Bei der geplanten Verschärfung des Stabilitäts- und Wachstumspakts zieht die Kommission, unterstützt von Deutschland, harte Saiten auf. Dagegen wehren sich verschuldete Länder wie Frankreich und Italien gegen schärfere Regeln und Sanktionen.
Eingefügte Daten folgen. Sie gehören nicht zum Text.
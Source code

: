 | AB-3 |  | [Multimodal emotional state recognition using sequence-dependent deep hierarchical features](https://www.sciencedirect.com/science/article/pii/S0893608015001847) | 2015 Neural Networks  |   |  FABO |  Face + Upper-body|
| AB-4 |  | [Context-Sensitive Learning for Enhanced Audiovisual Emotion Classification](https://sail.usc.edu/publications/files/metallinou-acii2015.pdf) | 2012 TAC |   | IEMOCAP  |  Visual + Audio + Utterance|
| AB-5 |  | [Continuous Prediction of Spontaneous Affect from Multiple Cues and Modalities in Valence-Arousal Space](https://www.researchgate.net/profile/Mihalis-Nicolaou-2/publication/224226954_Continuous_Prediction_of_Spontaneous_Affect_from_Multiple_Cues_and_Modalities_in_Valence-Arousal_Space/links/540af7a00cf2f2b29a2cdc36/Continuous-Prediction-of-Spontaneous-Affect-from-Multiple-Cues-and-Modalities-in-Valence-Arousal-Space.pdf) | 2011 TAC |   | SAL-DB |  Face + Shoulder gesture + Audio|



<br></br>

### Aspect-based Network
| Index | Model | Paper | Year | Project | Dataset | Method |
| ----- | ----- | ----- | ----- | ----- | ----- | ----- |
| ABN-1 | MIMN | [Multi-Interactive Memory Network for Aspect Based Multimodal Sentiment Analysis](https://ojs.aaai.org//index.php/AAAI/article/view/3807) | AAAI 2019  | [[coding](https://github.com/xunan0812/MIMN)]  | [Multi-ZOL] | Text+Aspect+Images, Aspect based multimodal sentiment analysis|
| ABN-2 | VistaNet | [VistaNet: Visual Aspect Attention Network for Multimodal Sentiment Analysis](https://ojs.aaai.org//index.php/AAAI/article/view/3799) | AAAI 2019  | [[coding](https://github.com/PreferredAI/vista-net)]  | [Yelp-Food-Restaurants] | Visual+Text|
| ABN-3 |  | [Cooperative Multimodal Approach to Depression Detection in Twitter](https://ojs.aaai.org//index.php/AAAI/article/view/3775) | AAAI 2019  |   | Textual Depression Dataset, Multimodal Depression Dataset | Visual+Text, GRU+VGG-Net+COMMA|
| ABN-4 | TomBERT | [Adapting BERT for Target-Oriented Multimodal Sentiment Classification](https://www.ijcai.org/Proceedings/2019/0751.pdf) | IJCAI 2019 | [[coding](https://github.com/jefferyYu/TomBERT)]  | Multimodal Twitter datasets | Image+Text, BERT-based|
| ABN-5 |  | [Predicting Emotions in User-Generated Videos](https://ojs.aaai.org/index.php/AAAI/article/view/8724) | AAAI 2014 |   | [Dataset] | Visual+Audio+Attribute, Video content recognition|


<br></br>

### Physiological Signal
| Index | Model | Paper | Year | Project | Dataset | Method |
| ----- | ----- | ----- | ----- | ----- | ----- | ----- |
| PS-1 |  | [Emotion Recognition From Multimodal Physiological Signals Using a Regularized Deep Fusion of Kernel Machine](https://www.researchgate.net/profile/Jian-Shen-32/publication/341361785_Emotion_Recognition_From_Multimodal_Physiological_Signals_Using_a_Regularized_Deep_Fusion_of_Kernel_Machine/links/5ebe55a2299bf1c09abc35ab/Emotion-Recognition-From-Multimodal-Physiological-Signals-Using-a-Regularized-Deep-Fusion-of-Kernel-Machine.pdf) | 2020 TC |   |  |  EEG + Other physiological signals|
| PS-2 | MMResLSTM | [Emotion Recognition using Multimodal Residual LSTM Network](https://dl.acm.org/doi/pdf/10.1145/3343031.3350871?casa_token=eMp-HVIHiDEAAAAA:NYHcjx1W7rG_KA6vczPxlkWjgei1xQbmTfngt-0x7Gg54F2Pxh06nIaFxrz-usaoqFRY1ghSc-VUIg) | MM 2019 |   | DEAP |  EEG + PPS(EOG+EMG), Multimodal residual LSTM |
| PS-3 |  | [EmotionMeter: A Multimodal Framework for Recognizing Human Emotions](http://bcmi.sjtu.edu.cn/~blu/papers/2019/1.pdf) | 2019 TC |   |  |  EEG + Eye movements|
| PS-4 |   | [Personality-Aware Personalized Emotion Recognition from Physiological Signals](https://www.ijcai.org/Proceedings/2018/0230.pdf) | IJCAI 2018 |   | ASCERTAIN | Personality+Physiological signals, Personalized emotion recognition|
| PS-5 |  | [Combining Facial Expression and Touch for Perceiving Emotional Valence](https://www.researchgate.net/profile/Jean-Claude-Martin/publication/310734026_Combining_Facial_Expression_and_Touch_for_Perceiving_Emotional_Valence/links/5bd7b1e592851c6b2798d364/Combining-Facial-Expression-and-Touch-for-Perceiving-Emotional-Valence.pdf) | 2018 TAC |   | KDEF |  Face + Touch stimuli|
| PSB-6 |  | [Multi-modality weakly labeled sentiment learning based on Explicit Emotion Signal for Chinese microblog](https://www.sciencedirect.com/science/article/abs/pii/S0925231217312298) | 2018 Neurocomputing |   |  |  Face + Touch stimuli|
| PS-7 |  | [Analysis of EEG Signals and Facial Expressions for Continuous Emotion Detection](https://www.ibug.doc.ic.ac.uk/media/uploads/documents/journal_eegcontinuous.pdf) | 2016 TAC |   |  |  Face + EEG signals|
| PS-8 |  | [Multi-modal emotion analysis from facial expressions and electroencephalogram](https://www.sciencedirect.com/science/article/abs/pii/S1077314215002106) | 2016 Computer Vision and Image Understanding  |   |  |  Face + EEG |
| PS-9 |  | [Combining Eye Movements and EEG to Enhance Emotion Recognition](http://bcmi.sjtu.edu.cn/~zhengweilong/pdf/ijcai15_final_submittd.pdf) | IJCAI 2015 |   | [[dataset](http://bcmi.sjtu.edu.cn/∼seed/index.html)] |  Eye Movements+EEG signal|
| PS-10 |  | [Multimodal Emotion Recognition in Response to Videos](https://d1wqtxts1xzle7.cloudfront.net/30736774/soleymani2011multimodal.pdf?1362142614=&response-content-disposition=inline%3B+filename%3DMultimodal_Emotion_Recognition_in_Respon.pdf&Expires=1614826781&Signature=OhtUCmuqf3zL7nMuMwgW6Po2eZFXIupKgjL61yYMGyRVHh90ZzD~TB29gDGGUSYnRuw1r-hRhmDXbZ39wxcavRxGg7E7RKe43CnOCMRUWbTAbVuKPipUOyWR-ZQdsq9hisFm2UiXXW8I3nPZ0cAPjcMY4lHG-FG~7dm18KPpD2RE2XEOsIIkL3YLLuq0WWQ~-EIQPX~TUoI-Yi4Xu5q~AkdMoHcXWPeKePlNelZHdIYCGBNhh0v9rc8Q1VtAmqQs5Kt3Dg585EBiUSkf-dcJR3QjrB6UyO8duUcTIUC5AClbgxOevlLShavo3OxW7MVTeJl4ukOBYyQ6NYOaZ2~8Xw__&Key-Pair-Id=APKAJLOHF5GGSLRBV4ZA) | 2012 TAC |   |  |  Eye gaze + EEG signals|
Bisher mussten EU-Staaten kaum Geldstrafen fürchten.
Mit den neuen Vorschlägen will die EU-Kommission künftig Schuldenkrisen, wie jene von Griechenland von diesem Frühjahr, verhindern. “Wir ziehen die Handbremse, bevor das Auto den Hügel hinunter rollt”, sagte Barroso vor den Medien.
Der Kommissionspräsident sprach vom “grössten Schritt vorwärts, seit der Schaffung des Stabilitäts- und Wachstumspakts”. Rehn wies auf die “hilfreiche” Arbeit in der Task Force des ständigen EU-Ratspräsidenten Herman Van Rompuy hin. Diese befasst sich ebenfalls mit Reformideen, welche die Staats- und Regierungschefs bei ihrem Oktober-Gipfel zur Kenntnis nehmen werden.
Spezialfall Euroländer
Bei den am Mittwoch vorgestellten Vorschlägen ist nun unter anderem vorgesehen, dass die EU-Kommission nicht nur dann aktiv wird, wenn ein Land die Defizitgrenze von drei Prozent des Bruttoinlandprodukts (BIP) überschreitet. Sie soll neu auch einschreiten, wenn die gesamte Staatsverschuldung aus dem Ruder läuft, beziehungsweise über 60 Prozent liegt.
Ein Verfahren “wegen exzessiver makroökonomischer Ungleichgewichte” will die Kommission auch einleiten, wenn EU-Länder bei gewissen wichtigen Wirtschaftsangaben stark von anderen Mitgliedstaaten abweichen. Das kann unter anderem die Wettbewerbsfähigkeit oder die Lohnstückkosten betreffen.
Begrenzt auf die Euroländer schlägt die Kommission vor, von Defizitsündern eine nicht verzinste Einlage in der Höhe von 0,2 Prozent des BIP einzuziehen. Befolgt das vorgewarnte Land die Empfehlungen der Kommission zur Reduktion des Defizits nicht, wird der Betrag als Strafe behalten.